Nachteile der VOB/B für Privatpersonen
• Schwierige Einbeziehung: Viele VOB/B-Klauseln sind für Verbraucher unwirksam, wenn sie nicht individuell ausgehandelt wurden. Dies führt zu Rechtsunsicherheit, da nicht ohne weiteres erkennbar ist, welche Regelungen tatsächlich wirksam einbezogen wurden und welche nicht.
• Kürzere Verjährung: Die 4-jährige Verjährungsfrist kann nachteilig sein, wenn Mängel erst später auftreten.
• Komplexität: Die VOB/B ist für Laien schwer verständlich und kann zu Unsicherheiten führen.
Vorteile des BGB für Privatpersonen
• Starker Verbraucherschutz: Das BGB enthält zahlreiche Schutzvorschriften, z. B. das Widerrufsrecht bei Verbraucherverträgen.
• Längere Verjährung: 5 Jahre Mängelhaftung bieten mehr Sicherheit.
• Einfache Anwendung: Die gesetzlichen Regelungen sind für Laien leichter nachvollziehbar.
• Klarheit bei der Abnahme: Die Abnahme nach BGB ist weniger formalistisch und für Privatpersonen leichter zu handhaben.
Nachteile des BGB für Privatpersonen
• Weniger Flexibilität: Änderungen während der Bauphase sind schwieriger zu regeln.
• Weniger detaillierte Regelungen: Das BGB ist weniger spezifisch auf Bauprojekte zugeschnitten.
V. Praktische Hinweise zur Vertragsgestaltung
Für Unternehmen:
• Prüfen Sie, ob die VOB/B wirksam einbezogen werden kann und ob Ihre Vertragspartner (insbesondere Privatpersonen) die Regelungen verstehen.
• Achten Sie auf eine klare und vollständige Leistungsbeschreibung, um spätere Streitigkeiten zu vermeiden.
• Berücksichtigen Sie, dass die VOB/B bei Verbrauchern einer strengen AGB-Kontrolle unterliegt und diesen auch in der geltenden Fassung zur Verfügung zu stellen ist.
Für Privatpersonen:
• Lassen Sie sich die Vertragsbedingungen genau erklären und achten Sie auf eine klare Leistungsbeschreibung.
• Prüfen Sie, ob die VOB/B tatsächlich wirksam einbezogen wurde.
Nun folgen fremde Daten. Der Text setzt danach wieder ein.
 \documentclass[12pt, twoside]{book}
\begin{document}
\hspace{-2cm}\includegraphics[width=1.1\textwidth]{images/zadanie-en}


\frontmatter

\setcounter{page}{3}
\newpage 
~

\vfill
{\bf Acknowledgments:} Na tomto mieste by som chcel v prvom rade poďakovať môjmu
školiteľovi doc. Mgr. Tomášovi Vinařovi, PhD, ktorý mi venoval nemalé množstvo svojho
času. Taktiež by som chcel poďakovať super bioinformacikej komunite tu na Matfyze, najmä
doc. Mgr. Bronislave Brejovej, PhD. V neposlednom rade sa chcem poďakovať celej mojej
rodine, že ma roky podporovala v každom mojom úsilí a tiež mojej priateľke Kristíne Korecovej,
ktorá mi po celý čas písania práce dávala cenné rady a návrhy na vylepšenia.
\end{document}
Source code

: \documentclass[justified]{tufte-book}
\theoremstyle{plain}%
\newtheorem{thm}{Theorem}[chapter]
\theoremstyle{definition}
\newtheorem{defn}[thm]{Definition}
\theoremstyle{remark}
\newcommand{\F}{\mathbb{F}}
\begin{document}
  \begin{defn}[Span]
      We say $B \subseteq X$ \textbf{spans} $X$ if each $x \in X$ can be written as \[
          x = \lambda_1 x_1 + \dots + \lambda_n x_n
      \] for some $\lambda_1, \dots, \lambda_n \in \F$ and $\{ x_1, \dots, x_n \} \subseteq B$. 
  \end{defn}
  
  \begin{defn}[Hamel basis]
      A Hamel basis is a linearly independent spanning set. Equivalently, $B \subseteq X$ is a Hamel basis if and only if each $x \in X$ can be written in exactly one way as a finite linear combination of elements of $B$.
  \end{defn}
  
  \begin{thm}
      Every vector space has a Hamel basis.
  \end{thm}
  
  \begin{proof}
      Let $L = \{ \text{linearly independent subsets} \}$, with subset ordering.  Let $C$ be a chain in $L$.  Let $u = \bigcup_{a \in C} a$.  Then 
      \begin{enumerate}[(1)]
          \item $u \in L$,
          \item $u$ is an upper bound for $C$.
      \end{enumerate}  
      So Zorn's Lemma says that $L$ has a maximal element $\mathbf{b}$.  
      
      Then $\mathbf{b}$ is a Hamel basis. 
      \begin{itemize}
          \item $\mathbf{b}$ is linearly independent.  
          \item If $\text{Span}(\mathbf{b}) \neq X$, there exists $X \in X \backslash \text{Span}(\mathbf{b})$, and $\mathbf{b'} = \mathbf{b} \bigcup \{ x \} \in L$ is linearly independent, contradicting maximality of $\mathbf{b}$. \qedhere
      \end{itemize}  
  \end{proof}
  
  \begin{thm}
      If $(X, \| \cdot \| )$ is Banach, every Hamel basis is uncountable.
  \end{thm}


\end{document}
Im Zweifel gilt das BGB.
• Nutzen Sie die Schutzvorschriften des BGB, insbesondere das Widerrufsrecht und die längere Mängelhaftung.
Für beide Seiten gilt:
• Die Abnahme des Bauwerks ist ein zentrales Ereignis. Dokumentieren Sie alle Mängel sorgfältig in einem Abnahmeprotokoll.
• Klären Sie, wie mit Nachträgen und Leistungsänderungen umgegangen werden soll.
• Vereinbaren Sie klare Fristen und Regelungen für die Fertigstellung und die Zahlung.
VI. Fazit
Die Entscheidung zwischen einem Bauvertrag nach VOB/B und nach BGB sollte nicht leichtfertig getroffen werden. Für Unternehmen mit Erfahrung im Bauwesen und bei größeren Bauprojekten bietet die VOB/B viele Vorteile, insbesondere durch ihre praxiserprobten und detaillierten Regelungen. Privatpersonen und Bauherren, die erstmals bauen, sind mit dem BGB-Bauvertrag meist besser beraten, da dieser mehr Verbraucherschutz bietet und rechtlich weniger Fallstricke birgt.
Am Ende gilt:
Ein gut durchdachter und klar formulierter Bauvertrag ist die beste Grundlage für ein erfolgreiches Bauprojekt – unabhängig davon, ob er nach VOB/B oder BGB gestaltet ist.